O presidente do Senado e do Congresso Nacional, Davi Alcolumbre (União-AP), inaugurou nesta terça-feira (3) a exposição “Eles nos deram esperança de novo – gravidez e nascimento no subcampo Kaugering 1' Dachau”. A mostra apresenta a história de sete bebês que nasceram no campo de concentração alemão e conseguiram sobreviver.

"Essa exposição reflete o compromisso do Congresso Nacional com a preservação da memória e com a luta incessante contra o antissemitismo, que ela alcance os corações e as mentes de todos e todas que a visitarem", destacou Alcolumbre durante o evento.

Ao enfatizar a importância de recordar a história, o presidente mencionou ser o primeiro judeu a presidir o Congresso Nacional. "Tentaram nos apagar da história, não conseguiram. A esperança, mais uma vez, mostrou-se mais forte do que o ódio.

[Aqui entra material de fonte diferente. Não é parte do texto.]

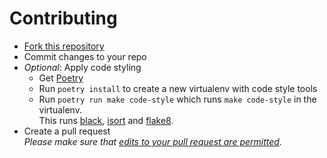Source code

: # Contributing

- [Fork this repository](https://github.com/chvolkmann/code-connect/fork)
- Commit changes to your repo
- _Optional_: Apply code styling
  - Get [Poetry](https://python-poetry.org/)
  - Run `poetry install` to create a new virtualenv with code style tools
  - Run `poetry run make code-style` which runs `make code-style` in the virtualenv.  
    This runs [black](https://github.com/psf/black), [isort](https://github.com/PyCQA/isort) and [flake8](https://github.com/PyCQA/flake8).
- Create a pull request  
  _Please make sure that [edits to your pull request are permitted](https://docs.github.com/en/github/collaborating-with-issues-and-pull-requests/allowing-changes-to-a-pull-request-branch-created-from-a-fork)._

A exposição que hoje inauguramos é um testemunho desta força", afirmou.

A cerimônia contou com a presença de George Legmann, sobrevivente do Holocausto e uma das sete crianças nascidas no campo de concentração de Dachau, no sul da Alemanha, em 1944.

"Estou aqui hoje como um sobrevivente, mas acima de tudo como um testemunho vivo de um ato de resistência que desafiou a lógica da morte", declarou em seu discurso.

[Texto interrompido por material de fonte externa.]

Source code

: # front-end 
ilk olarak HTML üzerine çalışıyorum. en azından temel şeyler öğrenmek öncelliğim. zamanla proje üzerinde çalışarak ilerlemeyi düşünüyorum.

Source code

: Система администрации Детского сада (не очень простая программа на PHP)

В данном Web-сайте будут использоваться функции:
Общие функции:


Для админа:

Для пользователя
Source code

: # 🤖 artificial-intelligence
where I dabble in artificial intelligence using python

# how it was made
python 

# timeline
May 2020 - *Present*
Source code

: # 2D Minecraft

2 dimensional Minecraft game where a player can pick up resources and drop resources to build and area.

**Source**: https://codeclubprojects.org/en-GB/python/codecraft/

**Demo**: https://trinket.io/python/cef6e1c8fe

A mostra está em exibição no Salão Negro do Congresso Nacional e permanecerá aberta para visitação até 30 de março deste ano. Produzida pelo governo alemão, a exposição retrata a história dos bebês sobreviventes por meio de documentos, registros históricos e relatos.

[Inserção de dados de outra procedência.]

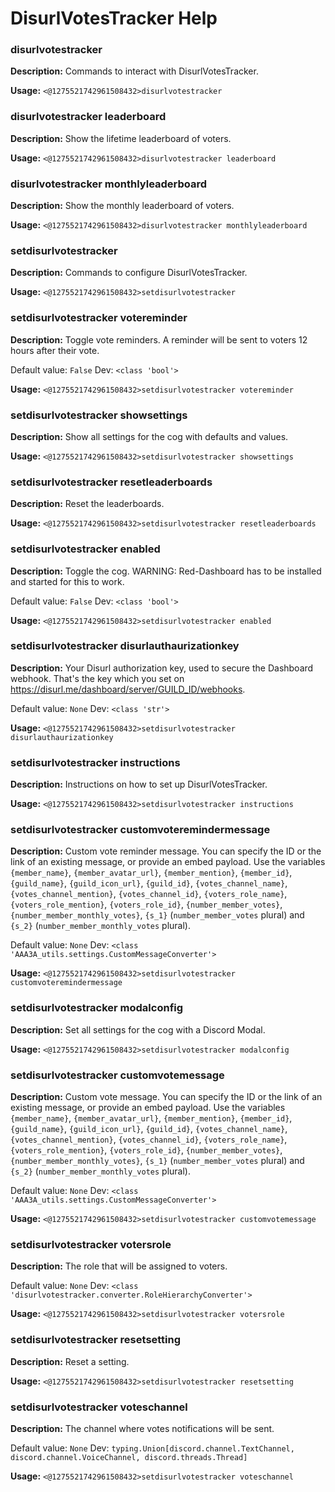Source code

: # DisurlVotesTracker Help

### disurlvotestracker

**Description:** Commands to interact with DisurlVotesTracker.

**Usage:** `<@1275521742961508432>disurlvotestracker`

### disurlvotestracker leaderboard

**Description:** Show the lifetime leaderboard of voters.

**Usage:** `<@1275521742961508432>disurlvotestracker leaderboard`

### disurlvotestracker monthlyleaderboard

**Description:** Show the monthly leaderboard of voters.

**Usage:** `<@1275521742961508432>disurlvotestracker monthlyleaderboard`

### setdisurlvotestracker

**Description:** Commands to configure DisurlVotesTracker.

**Usage:** `<@1275521742961508432>setdisurlvotestracker`

### setdisurlvotestracker votereminder

**Description:** Toggle vote reminders. A reminder will be sent to voters 12 hours after their vote.

Default value: `False`
Dev: `<class 'bool'>`

**Usage:** `<@1275521742961508432>setdisurlvotestracker votereminder`

### setdisurlvotestracker showsettings

**Description:** Show all settings for the cog with defaults and values.

**Usage:** `<@1275521742961508432>setdisurlvotestracker showsettings`

### setdisurlvotestracker resetleaderboards

**Description:** Reset the leaderboards.

**Usage:** `<@1275521742961508432>setdisurlvotestracker resetleaderboards`

### setdisurlvotestracker enabled

**Description:** Toggle the cog. WARNING: Red-Dashboard has to be installed and started for this to work.

Default value: `False`
Dev: `<class 'bool'>`

**Usage:** `<@1275521742961508432>setdisurlvotestracker enabled`

### setdisurlvotestracker disurlauthaurizationkey

**Description:** Your Disurl authorization key, used to secure the Dashboard webhook. That's the key which you set on https://disurl.me/dashboard/server/GUILD_ID/webhooks.

Default value: `None`
Dev: `<class 'str'>`

**Usage:** `<@1275521742961508432>setdisurlvotestracker disurlauthaurizationkey`

### setdisurlvotestracker instructions

**Description:** Instructions on how to set up DisurlVotesTracker.

**Usage:** `<@1275521742961508432>setdisurlvotestracker instructions`

### setdisurlvotestracker customvoteremindermessage

**Description:** Custom vote reminder message. You can specify the ID or the link of an existing message, or provide an embed payload. Use the variables `{member_name}`, `{member_avatar_url}`, `{member_mention}`, `{member_id}`, `{guild_name}`, `{guild_icon_url}`, `{guild_id}`, `{votes_channel_name}`, `{votes_channel_mention}`, `{votes_channel_id}`, `{voters_role_name}`, `{voters_role_mention}`, `{voters_role_id}`, `{number_member_votes}`, `{number_member_monthly_votes}`, `{s_1}` (`number_member_votes` plural) and `{s_2}` (`number_member_monthly_votes` plural).

Default value: `None`
Dev: `<class 'AAA3A_utils.settings.CustomMessageConverter'>`

**Usage:** `<@1275521742961508432>setdisurlvotestracker customvoteremindermessage`

### setdisurlvotestracker modalconfig

**Description:** Set all settings for the cog with a Discord Modal.

**Usage:** `<@1275521742961508432>setdisurlvotestracker modalconfig`

### setdisurlvotestracker customvotemessage

**Description:** Custom vote message. You can specify the ID or the link of an existing message, or provide an embed payload. Use the variables `{member_name}`, `{member_avatar_url}`, `{member_mention}`, `{member_id}`, `{guild_name}`, `{guild_icon_url}`, `{guild_id}`, `{votes_channel_name}`, `{votes_channel_mention}`, `{votes_channel_id}`, `{voters_role_name}`, `{voters_role_mention}`, `{voters_role_id}`, `{number_member_votes}`, `{number_member_monthly_votes}`, `{s_1}` (`number_member_votes` plural) and `{s_2}` (`number_member_monthly_votes` plural).

Default value: `None`
Dev: `<class 'AAA3A_utils.settings.CustomMessageConverter'>`

**Usage:** `<@1275521742961508432>setdisurlvotestracker customvotemessage`

### setdisurlvotestracker votersrole

**Description:** The role that will be assigned to voters.

Default value: `None`
Dev: `<class 'disurlvotestracker.converter.RoleHierarchyConverter'>`

**Usage:** `<@1275521742961508432>setdisurlvotestracker votersrole`

### setdisurlvotestracker resetsetting

**Description:** Reset a setting.

**Usage:** `<@1275521742961508432>setdisurlvotestracker resetsetting`

### setdisurlvotestracker voteschannel

**Description:** The channel where votes notifications will be sent.

Default value: `None`
Dev: `typing.Union[discord.channel.TextChannel, discord.channel.VoiceChannel, discord.threads.Thread]`

**Usage:** `<@1275521742961508432>setdisurlvotestracker voteschannel`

George Legmann, de 81 anos, idealizador da iniciativa, vive no Brasil desde 1961. Nascido em 8 de dezembro de 1944, ele é o mais velho dos sete bebês. Ao mencionar discursos que relativizam a barbárie e atacam instituições, Legmann alertou que “quando o respeito entre os povos e a ética social são deixados de lado, a história se repete”.

“O Brasil é minha pátria. Fomos recebidos de braços abertos por uma nação que acredita no acolhimento. É por amar esse país que deixo um alerta aos parlamentares: a democracia é a única ferramenta de prevenção. O que aconteceu em diversos campos de concentração, como Auschwitz e Dachau, não foi um surto animal, mas uma construção política de desumanização”, afirmou.

O evento também contou com a presença de senadores e representantes de embaixadas. O senador Carlos Viana (Podemos-MG), presidente do Grupo Parlamentar Brasil-Israel, defendeu que o Legislativo deve permanecer "vigilante" contra ameaças à liberdade.

"Nós do Parlamento brasileiro temos que ser vigilantes a todo momento, em qualquer instante em que surjam movimentos que queiram acabar com a liberdade religiosa ou mudar uma história, como a história do povo judeu", concluiu o senador.